Todo mundo aproveitando seus projetos e conceitos em uma guerra real de alta intensidade que está formando um novo paradigma.

Mauricio R.
15 dias atrás

E a BID sem ToT, segue incapaz de fazer um sistema semelhante.

Bjj
Bjj
15 dias atrás

Esse sistema faz total sentido pra FAB. Pode defender bases aéreas de ameaças tradicionais, como bombas guiadas e mísseis de cruzeiro, de ameaças assimétricas, como pequenos drones improvisados com explosivos, e pode servir ainda como arma de fogo direto contra unidades de operações especiais. O alcance é menor, mas o espectro de ameaças combatidas é superior a qualquer sistema baseado em mísseis. Fora isso, também é bem mais fácil transportar.

A munição programável (3P) já é fabricada aqui também pela Emgrepron, inclusive a MB deve ter um bom estoque delas. Segundo a BAE Systems, uma carga interna completa de um sistema como esse (100 munições) permite interceptar entre 40 a 50 pequenos drones ou entre 12 a 15 misseis de cruzeiro antes de precisar recarregar.

É um custo-benefício muito difícil de bater.

Bjj
Bjj
Responder para  Bjj
15 dias atrás

Sobre custos, a matéria não cita o número adquirido para fazer uma conta de padaria, mas em 2015 a MB adquiriu cinco canhões Bofors Mk4, a versão naval do Tridon Mk2, por 117 milhões de coroas suecas, o que, na cotação atual, corresponderia a cerca de 13 milhões de dólares, ou menos de 3 milhões de dólares por canhão, sem considerar a inflação do período.

Tomcat4,7
Tomcat4,7
Responder para  Bjj
14 dias atrás

Uns 30 sistemas deste pra distribuir entre as três forças até seria interessante. Montados sobre o chassis Tatra usado pelo Astros ou alguma versão da IDV/Iveco seria muito bem vindo e não teria um custo exorbitante como o de sistemas baseados em mísseis.

Rafael Oliveira
Rafael Oliveira
Responder para  Tomcat4,7
12 dias atrás

O EB tem milhares de chassis VW e Mercedes. Não vejo razão para “padronizar” com os poucos chassis Tatra só por causa do Astros.

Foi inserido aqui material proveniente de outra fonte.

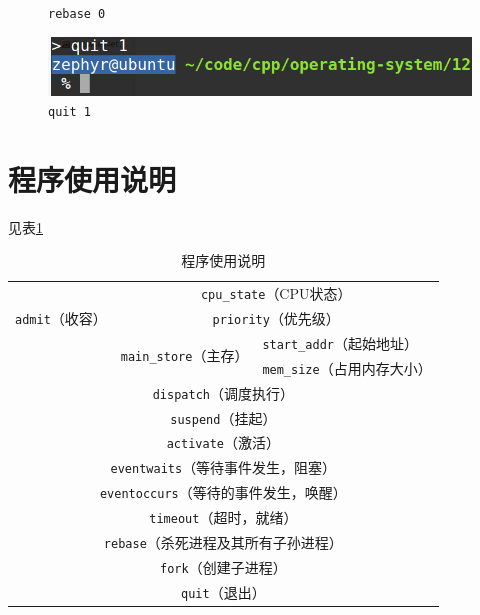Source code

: \documentclass[11pt]{article}
\begin{document}
\begin{center}
\begin{figure}[htbp]
\caption{\texttt{rebase 0}}
\label{fig: rebase0}
\end{figure}
\begin{figure}[htbp]
\includegraphics[width=\textwidth]{quit1.png}
\caption{\texttt{quit 1}}
\label{fig: quit1}
\end{figure}
\end{center}

\section{程序使用说明}
见表\ref{tab: use}

\begin{table}[htbp]
\centering  %
\begin{tabular}{ |l|l|l| }
\hline
\multirow{3}{*}{\texttt{admit}（收容）} & \multicolumn{2}{c|}{\texttt{cpu\_state}（CPU状态）} \\ \cline{2-3} & \multicolumn{2}{c|}{\texttt{priority}（优先级）} \\ \cline{2-3} & \multirow{2}{*}{\texttt{main\_store}（主存）} & \texttt{start\_addr}（起始地址） \\  & & \texttt{mem\_size}（占用内存大小） \\ \hline
\multicolumn{3}{|c|}{\texttt{dispatch}（调度执行）} \\ \hline
\multicolumn{3}{|c|}{\texttt{suspend}（挂起）} \\ \hline
\multicolumn{3}{|c|}{\texttt{activate}（激活）} \\ \hline
\multicolumn{3}{|c|}{\texttt{eventwaits}（等待事件发生，阻塞）} \\ \hline
\multicolumn{3}{|c|}{\texttt{eventoccurs}（等待的事件发生，唤醒）} \\ \hline
\multicolumn{3}{|c|}{\texttt{timeout}（超时，就绪）} \\ \hline
\multicolumn{3}{|c|}{\texttt{rebase}（杀死进程及其所有子孙进程）} \\ \hline
\multicolumn{3}{|c|}{\texttt{fork}（创建子进程）} \\ \hline
\multicolumn{3}{|c|}{\texttt{quit}（退出）} \\ \hline
\end{tabular}
\caption{程序使用说明\label{tab: use}}
\end{table}
\end{document}
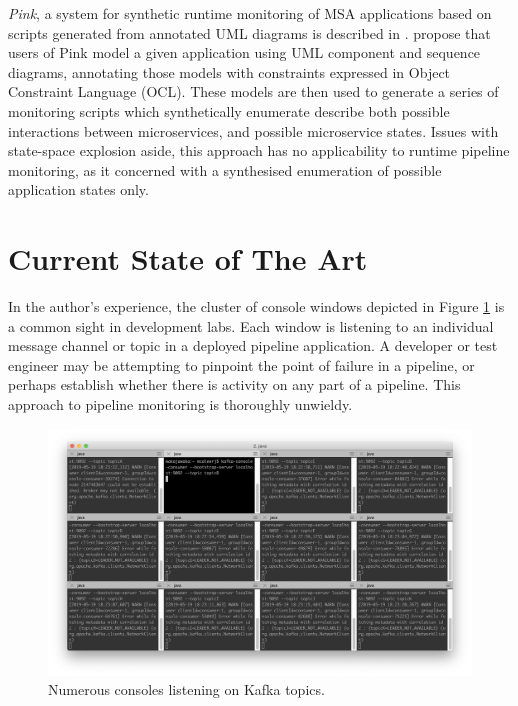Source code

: \textit{Pink}, a system for synthetic runtime monitoring of MSA applications based on scripts generated from annotated UML diagrams is described in \cite{8377902}.  \citeauthor{8377902} propose that users of Pink model a given application using UML component and sequence diagrams, annotating those models with constraints expressed in Object Constraint Language (OCL). These models are then used to generate a series of monitoring scripts which synthetically enumerate describe both possible interactions between microservices, and possible microservice states. Issues with state-space explosion aside, this approach has no applicability to runtime pipeline monitoring, as it concerned with a synthesised enumeration of possible application states only. 

\section{Current State of The Art}

In the author's experience, the cluster of console windows depicted in Figure \ref{console_monitoring} is a common sight in development labs. Each window is listening to an individual message channel or topic in a deployed pipeline application. A developer or test engineer may be attempting to pinpoint the point of failure in a pipeline, or perhaps establish whether there is activity on any part of a pipeline. This approach to pipeline monitoring is thoroughly unwieldy.

\begin{figure}[H]
	\centering  
	\includegraphics[scale=0.3]{figures/background/monitoring.png}
	\caption{Numerous consoles listening on Kafka topics.}
	\label{console_monitoring}
\end{figure}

Rafael Gustavo de Oliveira
Rafael Gustavo de Oliveira
Responder para  Rafael Oliveira
11 dias atrás

Isso é um canhão naval, tem sido demonstrado em chassis 6×6 e 8×8…faz sentido? se sim….vamos além, vamos colocar em um 5t man worker ou um mb 1726/1727 ambos 4×4 que deve ter uns 200 cavalos de potencia?…tem a questão do peso (canhão e munição), recuo da arma, estabilização no solo (exige patolas?)…não é só por causa do Astros

Rafael Oliveira
Rafael Oliveira
Responder para  Rafael Gustavo de Oliveira
11 dias atrás

O EB tem o Volkswagen Constellation 31.320 6×6 com capacidade para transportar o canhão Bofors de 40mm e sua munição, além do “tranco” não ser tudo isso, dado o tamanho da munição.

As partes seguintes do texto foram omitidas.